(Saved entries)
++++++++++

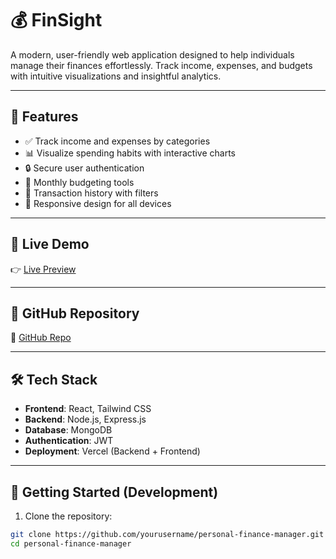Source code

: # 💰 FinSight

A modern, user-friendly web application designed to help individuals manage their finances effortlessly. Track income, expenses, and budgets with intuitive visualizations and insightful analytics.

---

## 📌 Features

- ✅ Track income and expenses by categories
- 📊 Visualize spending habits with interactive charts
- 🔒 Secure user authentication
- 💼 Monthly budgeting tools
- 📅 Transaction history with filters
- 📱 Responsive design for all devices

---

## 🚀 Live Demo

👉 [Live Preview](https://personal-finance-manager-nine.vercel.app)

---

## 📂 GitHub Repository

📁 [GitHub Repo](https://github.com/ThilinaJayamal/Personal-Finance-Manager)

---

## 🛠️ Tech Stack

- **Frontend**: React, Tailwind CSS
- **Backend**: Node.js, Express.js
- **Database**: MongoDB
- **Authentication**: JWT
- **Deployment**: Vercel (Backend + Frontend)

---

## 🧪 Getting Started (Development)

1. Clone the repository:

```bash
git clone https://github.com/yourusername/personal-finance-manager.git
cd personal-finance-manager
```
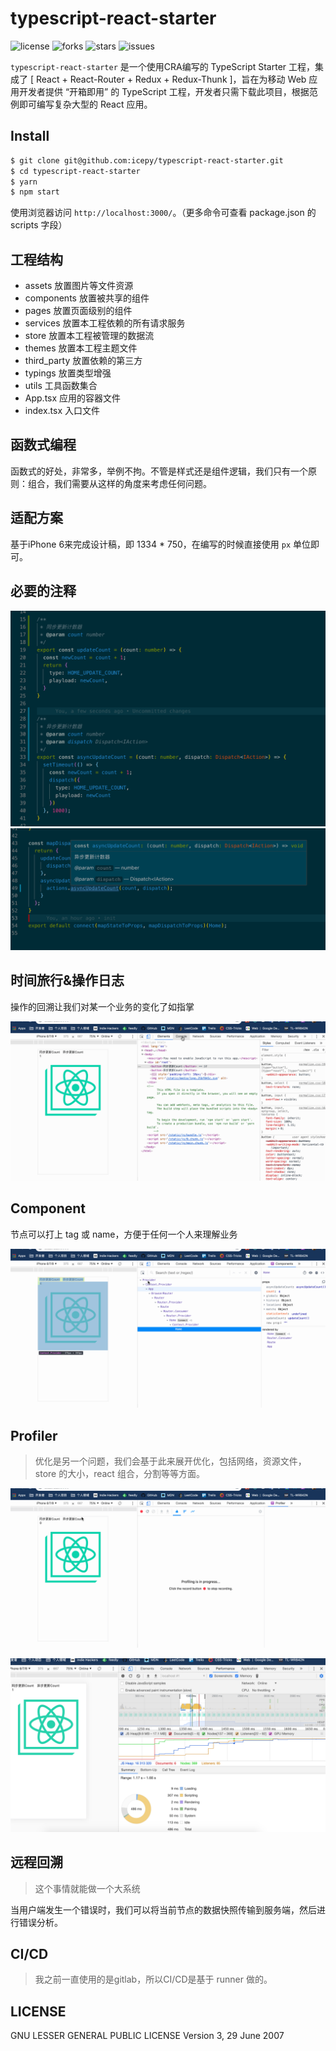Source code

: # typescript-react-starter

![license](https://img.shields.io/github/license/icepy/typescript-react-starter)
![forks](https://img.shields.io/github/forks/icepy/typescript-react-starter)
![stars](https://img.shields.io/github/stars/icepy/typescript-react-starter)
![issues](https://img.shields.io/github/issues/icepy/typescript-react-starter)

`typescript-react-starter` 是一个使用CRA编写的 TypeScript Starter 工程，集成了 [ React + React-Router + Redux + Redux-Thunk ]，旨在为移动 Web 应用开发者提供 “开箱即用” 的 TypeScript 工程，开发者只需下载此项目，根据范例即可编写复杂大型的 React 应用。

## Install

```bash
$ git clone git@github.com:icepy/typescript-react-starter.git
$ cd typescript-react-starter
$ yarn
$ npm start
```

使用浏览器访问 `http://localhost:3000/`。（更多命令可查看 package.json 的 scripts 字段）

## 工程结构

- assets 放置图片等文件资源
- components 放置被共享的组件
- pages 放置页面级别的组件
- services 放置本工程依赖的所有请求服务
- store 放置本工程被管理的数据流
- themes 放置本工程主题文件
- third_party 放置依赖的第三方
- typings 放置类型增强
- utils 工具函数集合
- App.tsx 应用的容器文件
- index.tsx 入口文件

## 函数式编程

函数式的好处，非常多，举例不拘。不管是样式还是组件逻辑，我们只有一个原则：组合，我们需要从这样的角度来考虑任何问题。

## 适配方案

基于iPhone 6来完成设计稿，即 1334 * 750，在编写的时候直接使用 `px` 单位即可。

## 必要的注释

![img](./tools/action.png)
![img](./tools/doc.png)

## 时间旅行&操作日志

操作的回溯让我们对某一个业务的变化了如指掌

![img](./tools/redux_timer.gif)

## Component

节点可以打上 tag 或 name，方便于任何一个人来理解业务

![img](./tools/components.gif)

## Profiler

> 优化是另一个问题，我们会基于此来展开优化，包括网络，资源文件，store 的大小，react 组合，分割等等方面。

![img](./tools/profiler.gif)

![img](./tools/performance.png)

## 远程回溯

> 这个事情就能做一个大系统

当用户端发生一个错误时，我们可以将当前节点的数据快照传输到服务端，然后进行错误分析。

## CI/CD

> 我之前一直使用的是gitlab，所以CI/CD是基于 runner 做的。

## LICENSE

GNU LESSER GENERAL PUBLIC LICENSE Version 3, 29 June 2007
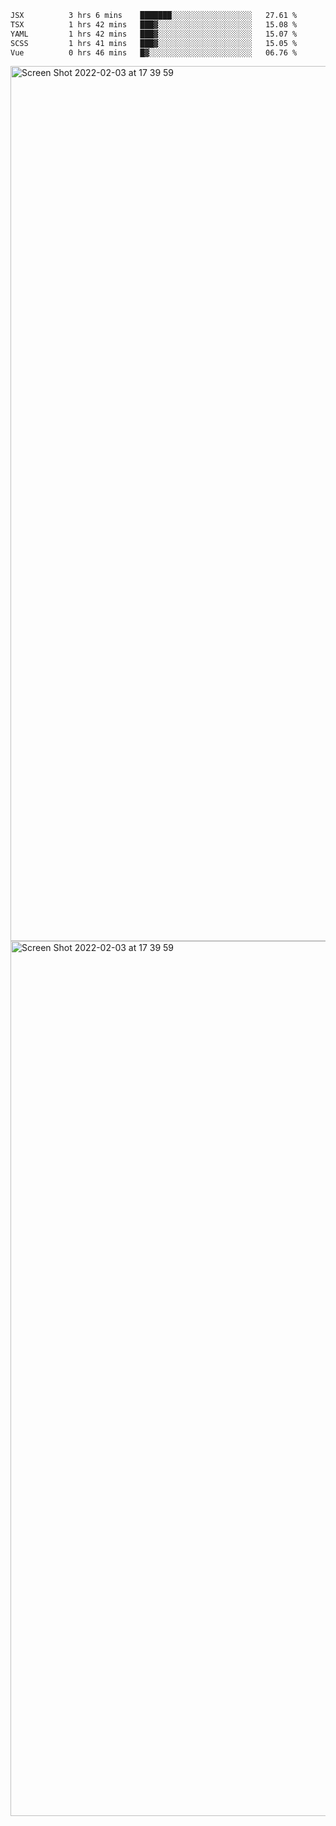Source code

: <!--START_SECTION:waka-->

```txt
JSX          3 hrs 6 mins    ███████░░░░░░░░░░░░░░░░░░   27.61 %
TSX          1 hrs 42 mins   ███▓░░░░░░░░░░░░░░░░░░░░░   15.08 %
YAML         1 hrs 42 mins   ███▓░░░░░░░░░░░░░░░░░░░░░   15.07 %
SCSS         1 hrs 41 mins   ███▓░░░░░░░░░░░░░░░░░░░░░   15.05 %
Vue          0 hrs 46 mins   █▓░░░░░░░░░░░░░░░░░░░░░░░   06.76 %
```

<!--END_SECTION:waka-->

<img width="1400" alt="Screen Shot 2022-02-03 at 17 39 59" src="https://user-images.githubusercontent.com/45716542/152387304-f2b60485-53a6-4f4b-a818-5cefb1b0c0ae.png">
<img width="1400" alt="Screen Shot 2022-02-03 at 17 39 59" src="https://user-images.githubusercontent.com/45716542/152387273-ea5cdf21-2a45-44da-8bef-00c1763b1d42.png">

++++++++++

◆ Task details ◆
Word for word, return the records shown above without their pictures.

◆ Answer area ◆
Source code

: # 💰 FinSight

A modern, user-friendly web application designed to help individuals manage their finances effortlessly. Track income, expenses, and budgets with intuitive visualizations and insightful analytics.

---

## 📌 Features

- ✅ Track income and expenses by categories
- 📊 Visualize spending habits with interactive charts
- 🔒 Secure user authentication
- 💼 Monthly budgeting tools
- 📅 Transaction history with filters
- 📱 Responsive design for all devices

---

## 🚀 Live Demo

👉 [Live Preview](https://personal-finance-manager-nine.vercel.app)

---

## 📂 GitHub Repository

📁 [GitHub Repo](https://github.com/ThilinaJayamal/Personal-Finance-Manager)

---

## 🛠️ Tech Stack

- **Frontend**: React, Tailwind CSS
- **Backend**: Node.js, Express.js
- **Database**: MongoDB
- **Authentication**: JWT
- **Deployment**: Vercel (Backend + Frontend)

---

## 🧪 Getting Started (Development)

1. Clone the repository:

```bash
git clone https://github.com/yourusername/personal-finance-manager.git
cd personal-finance-manager
```
Source code

: # typescript-react-starter

![license](https://img.shields.io/github/license/icepy/typescript-react-starter)
![forks](https://img.shields.io/github/forks/icepy/typescript-react-starter)
![stars](https://img.shields.io/github/stars/icepy/typescript-react-starter)
![issues](https://img.shields.io/github/issues/icepy/typescript-react-starter)

`typescript-react-starter` 是一个使用CRA编写的 TypeScript Starter 工程，集成了 [ React + React-Router + Redux + Redux-Thunk ]，旨在为移动 Web 应用开发者提供 “开箱即用” 的 TypeScript 工程，开发者只需下载此项目，根据范例即可编写复杂大型的 React 应用。

## Install

```bash
$ git clone git@github.com:icepy/typescript-react-starter.git
$ cd typescript-react-starter
$ yarn
$ npm start
```

使用浏览器访问 `http://localhost:3000/`。（更多命令可查看 package.json 的 scripts 字段）

## 工程结构

- assets 放置图片等文件资源
- components 放置被共享的组件
- pages 放置页面级别的组件
- services 放置本工程依赖的所有请求服务
- store 放置本工程被管理的数据流
- themes 放置本工程主题文件
- third_party 放置依赖的第三方
- typings 放置类型增强
- utils 工具函数集合
- App.tsx 应用的容器文件
- index.tsx 入口文件

## 函数式编程

函数式的好处，非常多，举例不拘。不管是样式还是组件逻辑，我们只有一个原则：组合，我们需要从这样的角度来考虑任何问题。

## 适配方案

基于iPhone 6来完成设计稿，即 1334 * 750，在编写的时候直接使用 `px` 单位即可。

## 必要的注释

![img](./tools/action.png)
![img](./tools/doc.png)

## 时间旅行&操作日志

操作的回溯让我们对某一个业务的变化了如指掌

![img](./tools/redux_timer.gif)

## Component

节点可以打上 tag 或 name，方便于任何一个人来理解业务

![img](./tools/components.gif)

## Profiler

> 优化是另一个问题，我们会基于此来展开优化，包括网络，资源文件，store 的大小，react 组合，分割等等方面。

![img](./tools/profiler.gif)

![img](./tools/performance.png)

## 远程回溯

> 这个事情就能做一个大系统

当用户端发生一个错误时，我们可以将当前节点的数据快照传输到服务端，然后进行错误分析。

## CI/CD

> 我之前一直使用的是gitlab，所以CI/CD是基于 runner 做的。

## LICENSE

GNU LESSER GENERAL PUBLIC LICENSE Version 3, 29 June 2007
Source code

: <!--START_SECTION:waka-->

```txt
JSX          3 hrs 6 mins    ███████░░░░░░░░░░░░░░░░░░   27.61 %
TSX          1 hrs 42 mins   ███▓░░░░░░░░░░░░░░░░░░░░░   15.08 %
YAML         1 hrs 42 mins   ███▓░░░░░░░░░░░░░░░░░░░░░   15.07 %
SCSS         1 hrs 41 mins   ███▓░░░░░░░░░░░░░░░░░░░░░   15.05 %
Vue          0 hrs 46 mins   █▓░░░░░░░░░░░░░░░░░░░░░░░   06.76 %
```

<!--END_SECTION:waka-->

<img width="1400" alt="Screen Shot 2022-02-03 at 17 39 59" src="https://user-images.githubusercontent.com/45716542/152387304-f2b60485-53a6-4f4b-a818-5cefb1b0c0ae.png">
<img width="1400" alt="Screen Shot 2022-02-03 at 17 39 59" src="https://user-images.githubusercontent.com/45716542/152387273-ea5cdf21-2a45-44da-8bef-00c1763b1d42.png">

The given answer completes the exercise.